Mining smartphone sensor data with python

Neal Lathia

Audience level:


Data from smartphone sensors can be used to learn from and analyse our daily behaviours. In this talk, I'll discuss processing and learning from sensor data with Python. I'll focus on accelerometers - a triaxial sensor that measures motion - starting with an overview pre-processing the data and ending with supervised and unsupervised learning applications and visualisations.


Our smartphones are increasingly being built with sensors, that can measure everything from where we are (GPS, Wi-Fi) to how we move (accelerometers) and other aspects of our environments (e.g., temperature, humidity). Many apps are now being designed to collect and leverage this data, in order to provide interesting context-aware services and quantify our daily routines.

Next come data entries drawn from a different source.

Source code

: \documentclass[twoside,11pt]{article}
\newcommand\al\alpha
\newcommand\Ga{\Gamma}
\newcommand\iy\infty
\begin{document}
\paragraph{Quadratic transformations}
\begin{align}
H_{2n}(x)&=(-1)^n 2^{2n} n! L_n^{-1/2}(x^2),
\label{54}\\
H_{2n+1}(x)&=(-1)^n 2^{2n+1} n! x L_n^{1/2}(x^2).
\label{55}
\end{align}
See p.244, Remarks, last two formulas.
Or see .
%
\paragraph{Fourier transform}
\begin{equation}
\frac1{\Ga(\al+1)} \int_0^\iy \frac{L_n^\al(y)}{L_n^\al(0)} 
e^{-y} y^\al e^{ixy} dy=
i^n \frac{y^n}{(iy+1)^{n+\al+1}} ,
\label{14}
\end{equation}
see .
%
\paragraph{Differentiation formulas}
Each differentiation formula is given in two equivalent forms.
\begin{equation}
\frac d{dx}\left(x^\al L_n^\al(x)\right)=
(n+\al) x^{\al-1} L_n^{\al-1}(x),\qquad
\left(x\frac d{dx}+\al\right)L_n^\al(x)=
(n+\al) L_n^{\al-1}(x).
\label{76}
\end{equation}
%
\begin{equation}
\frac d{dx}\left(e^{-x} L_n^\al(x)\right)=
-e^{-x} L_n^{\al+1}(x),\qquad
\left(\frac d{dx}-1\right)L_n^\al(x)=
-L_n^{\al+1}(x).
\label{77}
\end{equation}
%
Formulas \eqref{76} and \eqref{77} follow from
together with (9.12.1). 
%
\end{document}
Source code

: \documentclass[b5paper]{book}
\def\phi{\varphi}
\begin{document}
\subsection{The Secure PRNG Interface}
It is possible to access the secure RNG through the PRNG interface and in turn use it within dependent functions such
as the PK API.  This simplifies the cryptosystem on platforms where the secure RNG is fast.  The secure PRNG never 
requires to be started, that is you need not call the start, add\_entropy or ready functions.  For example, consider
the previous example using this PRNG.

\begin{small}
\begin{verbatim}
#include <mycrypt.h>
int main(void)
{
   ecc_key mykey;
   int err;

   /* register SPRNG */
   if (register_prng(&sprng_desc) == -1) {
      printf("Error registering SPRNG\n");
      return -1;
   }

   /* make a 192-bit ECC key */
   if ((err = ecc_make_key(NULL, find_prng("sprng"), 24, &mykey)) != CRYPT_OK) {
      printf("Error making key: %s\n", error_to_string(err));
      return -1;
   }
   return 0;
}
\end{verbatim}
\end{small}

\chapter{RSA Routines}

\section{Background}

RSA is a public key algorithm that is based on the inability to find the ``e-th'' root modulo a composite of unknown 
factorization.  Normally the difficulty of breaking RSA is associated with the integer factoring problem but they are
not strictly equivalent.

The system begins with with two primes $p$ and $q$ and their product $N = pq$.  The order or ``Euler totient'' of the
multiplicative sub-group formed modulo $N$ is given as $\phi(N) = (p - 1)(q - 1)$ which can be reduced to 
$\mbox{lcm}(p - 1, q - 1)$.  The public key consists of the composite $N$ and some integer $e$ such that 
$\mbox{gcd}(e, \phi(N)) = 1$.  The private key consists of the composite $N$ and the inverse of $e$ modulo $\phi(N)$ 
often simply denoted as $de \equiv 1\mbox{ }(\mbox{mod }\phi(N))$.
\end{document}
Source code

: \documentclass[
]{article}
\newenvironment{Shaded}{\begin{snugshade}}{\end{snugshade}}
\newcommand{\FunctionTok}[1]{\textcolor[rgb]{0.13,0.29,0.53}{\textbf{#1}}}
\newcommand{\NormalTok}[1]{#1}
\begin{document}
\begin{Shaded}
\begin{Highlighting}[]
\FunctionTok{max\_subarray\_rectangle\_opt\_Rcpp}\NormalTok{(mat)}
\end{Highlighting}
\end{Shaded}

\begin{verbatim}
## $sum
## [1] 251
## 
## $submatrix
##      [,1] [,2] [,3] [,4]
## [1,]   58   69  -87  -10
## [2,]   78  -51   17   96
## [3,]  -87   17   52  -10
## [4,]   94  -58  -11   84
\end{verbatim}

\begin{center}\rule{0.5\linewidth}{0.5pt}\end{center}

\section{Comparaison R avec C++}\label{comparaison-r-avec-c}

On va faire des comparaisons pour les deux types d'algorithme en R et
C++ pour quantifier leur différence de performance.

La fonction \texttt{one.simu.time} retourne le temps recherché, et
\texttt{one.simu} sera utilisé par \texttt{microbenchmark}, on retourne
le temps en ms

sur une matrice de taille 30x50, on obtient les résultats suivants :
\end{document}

In this talk, I'll give an overview of collecting sensor data from an Android app and processing the data with Python. I'll focus on accelerometers - a triaxial sensor that measures the device's motion - which is now being used in apps that detect what you are doing (cycling, running, riding a train); if we have enough time I'll also briefly cover a similar example with Wi-Fi/location data. Using an open-sourced Android app and iPython notebook, I'll discuss the following questions:

  • What does the raw data look like? There are a number of trade-offs when collecting sensor data: most notably, data collection needs to be balanced against battery consumption. Plotting the raw data gives a view of how the data was sampled and how it changes across activities.
  • How can I pre-process and extract features from this data? Three kinds of features can be extracted from acceleromter data: statistical, time-series, and signal-based. Most of these are readily available in well-known Python libraries (scipy, numpy, statsmodels).
  • How can these features be used to analyse behaviours? I'll show an example of using accelerometer data to cluster users into groups, based on how active they are.
  • How can these features be used to detect behaviours? I'll show an example of training a supervised learning algorithm (using scikit-learn) to detect walking vs. running vs. standing.

I'll close by discussing how these techniques are being applied in novel smartphone apps for health monitoring.